Plain-text document sources
--- START ---

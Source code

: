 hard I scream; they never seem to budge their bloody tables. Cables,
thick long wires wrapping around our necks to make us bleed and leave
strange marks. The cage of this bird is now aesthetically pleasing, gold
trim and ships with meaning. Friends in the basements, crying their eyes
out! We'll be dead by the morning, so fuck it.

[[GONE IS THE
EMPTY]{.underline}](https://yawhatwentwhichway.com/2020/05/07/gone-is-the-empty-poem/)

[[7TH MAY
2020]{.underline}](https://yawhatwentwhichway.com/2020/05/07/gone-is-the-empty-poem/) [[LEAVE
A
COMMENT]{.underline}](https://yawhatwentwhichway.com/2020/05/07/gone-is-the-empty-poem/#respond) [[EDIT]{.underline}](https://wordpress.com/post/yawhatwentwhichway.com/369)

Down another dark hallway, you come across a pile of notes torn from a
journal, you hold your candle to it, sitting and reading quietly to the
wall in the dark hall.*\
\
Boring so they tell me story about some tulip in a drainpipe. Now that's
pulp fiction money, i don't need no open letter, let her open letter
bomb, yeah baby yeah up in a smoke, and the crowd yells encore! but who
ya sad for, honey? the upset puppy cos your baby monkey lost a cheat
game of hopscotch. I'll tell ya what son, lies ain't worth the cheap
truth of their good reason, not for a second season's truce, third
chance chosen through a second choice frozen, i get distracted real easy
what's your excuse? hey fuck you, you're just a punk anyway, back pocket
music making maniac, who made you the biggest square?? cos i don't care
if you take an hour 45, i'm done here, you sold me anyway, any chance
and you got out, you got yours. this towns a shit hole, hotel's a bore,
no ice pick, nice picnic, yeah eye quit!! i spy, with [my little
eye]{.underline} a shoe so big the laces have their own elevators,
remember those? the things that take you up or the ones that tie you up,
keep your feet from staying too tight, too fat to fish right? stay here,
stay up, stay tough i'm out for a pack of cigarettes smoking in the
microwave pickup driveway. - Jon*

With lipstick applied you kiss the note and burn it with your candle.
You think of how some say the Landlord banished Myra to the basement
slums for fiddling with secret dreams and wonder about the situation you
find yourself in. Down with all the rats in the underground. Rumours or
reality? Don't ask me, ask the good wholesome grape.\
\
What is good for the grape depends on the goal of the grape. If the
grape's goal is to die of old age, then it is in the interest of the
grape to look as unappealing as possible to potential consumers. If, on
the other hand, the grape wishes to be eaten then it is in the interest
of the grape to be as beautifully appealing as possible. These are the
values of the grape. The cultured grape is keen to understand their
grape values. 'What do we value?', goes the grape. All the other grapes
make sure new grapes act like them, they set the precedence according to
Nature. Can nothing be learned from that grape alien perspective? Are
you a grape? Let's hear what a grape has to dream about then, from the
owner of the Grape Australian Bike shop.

--- END ---

Only the lines from the one containing "truth of their" through the final line above should be duplicated, exactly as they stand.

truth of their good reason, not for a second season's truce, third
chance chosen through a second choice frozen, i get distracted real easy
what's your excuse? hey fuck you, you're just a punk anyway, back pocket
music making maniac, who made you the biggest square?? cos i don't care
if you take an hour 45, i'm done here, you sold me anyway, any chance
and you got out, you got yours. this towns a shit hole, hotel's a bore,
no ice pick, nice picnic, yeah eye quit!! i spy, with [my little
eye]{.underline} a shoe so big the laces have their own elevators,
remember those? the things that take you up or the ones that tie you up,
keep your feet from staying too tight, too fat to fish right? stay here,
stay up, stay tough i'm out for a pack of cigarettes smoking in the
microwave pickup driveway. - Jon*

With lipstick applied you kiss the note and burn it with your candle.
You think of how some say the Landlord banished Myra to the basement
slums for fiddling with secret dreams and wonder about the situation you
find yourself in. Down with all the rats in the underground. Rumours or
reality? Don't ask me, ask the good wholesome grape.\
\
What is good for the grape depends on the goal of the grape. If the
grape's goal is to die of old age, then it is in the interest of the
grape to look as unappealing as possible to potential consumers. If, on
the other hand, the grape wishes to be eaten then it is in the interest
of the grape to be as beautifully appealing as possible. These are the
values of the grape. The cultured grape is keen to understand their
grape values. 'What do we value?', goes the grape. All the other grapes
make sure new grapes act like them, they set the precedence according to
Nature. Can nothing be learned from that grape alien perspective? Are
you a grape? Let's hear what a grape has to dream about then, from the
owner of the Grape Australian Bike shop.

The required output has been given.